How high will UK interest rates go?

The Bank of England raised interest rates again today even as it forecast inflation would drop to 3 per cent by the start of next year.

The Monetary Policy Committee voted 7-2 vote to add 0.5 per cent to base rate to take it to 4 per cent, the highest level for 14 years as it battles to stem soaring prices.

But, the tone of the Bank’s Monetary Policy Report update was different to recent ones, and it said it thinks inflation should fall quickly, adding that the UK’s recession is set to be much shallower than previously expected. 

This has seen questions intensify over how high rates will go and whether they will then have to be cut again, perhaps sooner than thought.

So, what did the Bank say today, what does all this mean, what’s next for interest rates, inflation and the economy, and what do City insiders and small business representatives have to say? 

Up again: Bank of England governor Andrew Bailey upped UK interest rates to 4% today

What’s happened today?

Led by Bank of England governor Andrew Bailey, the Monetary Policy Committee increased UK interest rates from 3.5 per cent to 4 per cent. This was widely predicted by City analysts.

The MPC voted seven to two in favour of a tenth consecutive interest rate hike, but in a doveish signal two members wanted to keep interest rates at 3.5 per cent.
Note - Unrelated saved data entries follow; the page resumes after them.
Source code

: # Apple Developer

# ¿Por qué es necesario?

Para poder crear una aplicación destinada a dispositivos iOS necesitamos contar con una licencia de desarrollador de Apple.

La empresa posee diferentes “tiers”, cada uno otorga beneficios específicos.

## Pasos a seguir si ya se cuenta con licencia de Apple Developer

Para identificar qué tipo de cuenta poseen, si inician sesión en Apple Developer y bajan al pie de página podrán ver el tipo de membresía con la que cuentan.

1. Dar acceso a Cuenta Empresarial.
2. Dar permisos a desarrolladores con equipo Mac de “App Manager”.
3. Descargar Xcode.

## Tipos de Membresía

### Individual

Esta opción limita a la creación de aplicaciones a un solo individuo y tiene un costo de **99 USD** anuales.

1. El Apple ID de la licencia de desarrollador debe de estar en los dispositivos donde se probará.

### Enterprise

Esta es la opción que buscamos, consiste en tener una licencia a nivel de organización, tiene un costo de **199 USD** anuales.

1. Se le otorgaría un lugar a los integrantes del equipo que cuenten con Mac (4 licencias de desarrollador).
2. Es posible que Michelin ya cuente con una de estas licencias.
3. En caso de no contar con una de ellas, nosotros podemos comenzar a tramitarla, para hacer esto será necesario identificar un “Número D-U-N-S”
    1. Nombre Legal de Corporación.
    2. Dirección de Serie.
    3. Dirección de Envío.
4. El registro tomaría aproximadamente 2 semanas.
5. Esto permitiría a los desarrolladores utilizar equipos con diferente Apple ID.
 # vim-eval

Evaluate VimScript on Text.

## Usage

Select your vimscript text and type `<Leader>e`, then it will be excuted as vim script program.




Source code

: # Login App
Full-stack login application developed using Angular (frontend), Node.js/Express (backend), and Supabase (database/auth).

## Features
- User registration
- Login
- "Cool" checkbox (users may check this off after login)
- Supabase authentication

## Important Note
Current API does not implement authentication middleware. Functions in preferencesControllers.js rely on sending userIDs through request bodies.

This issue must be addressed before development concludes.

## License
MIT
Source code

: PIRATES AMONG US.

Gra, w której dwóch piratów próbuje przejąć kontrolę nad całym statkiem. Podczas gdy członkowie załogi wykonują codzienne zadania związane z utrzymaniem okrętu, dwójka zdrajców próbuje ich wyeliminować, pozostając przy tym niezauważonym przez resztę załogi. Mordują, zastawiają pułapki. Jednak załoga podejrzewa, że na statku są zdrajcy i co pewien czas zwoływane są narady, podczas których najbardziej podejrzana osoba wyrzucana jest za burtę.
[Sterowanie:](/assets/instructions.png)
Since December 2021 the Bank has raised Bank Rate, commonly known as base rate, from 0.1 per cent to 4 per cent.

It said: ‘Higher interest rates make it more expensive for people to borrow money and encourage them to save. 

‘That means that, overall, they will tend to spend less. If people on the whole spend less on goods and services, prices will tend to rise more slowly. That lowers the rate of inflation.

‘To help inflation return to our 2 per cent target, this month we have raised interest rates to 4 per cent.’

Interest rates: UK interest rates have been hiked in 10 consecutive months recently

Interest rates: UK interest rates have been hiked in 10 consecutive months recently 

The Bank’s latest move followed the US central bank’s decision last night to raise interest rates again as it continues its fight to stabilise prices in the world’s largest economy. 

The US Federal Reserve said it was raising its key rate by 0.25 percentage points. That marks the smallest increase since last March, after a series of aggressive rate hikes last year.

The European Central Bank lifted rates by half a percentage point today and said it intended to make a similar move at its next meeting in March.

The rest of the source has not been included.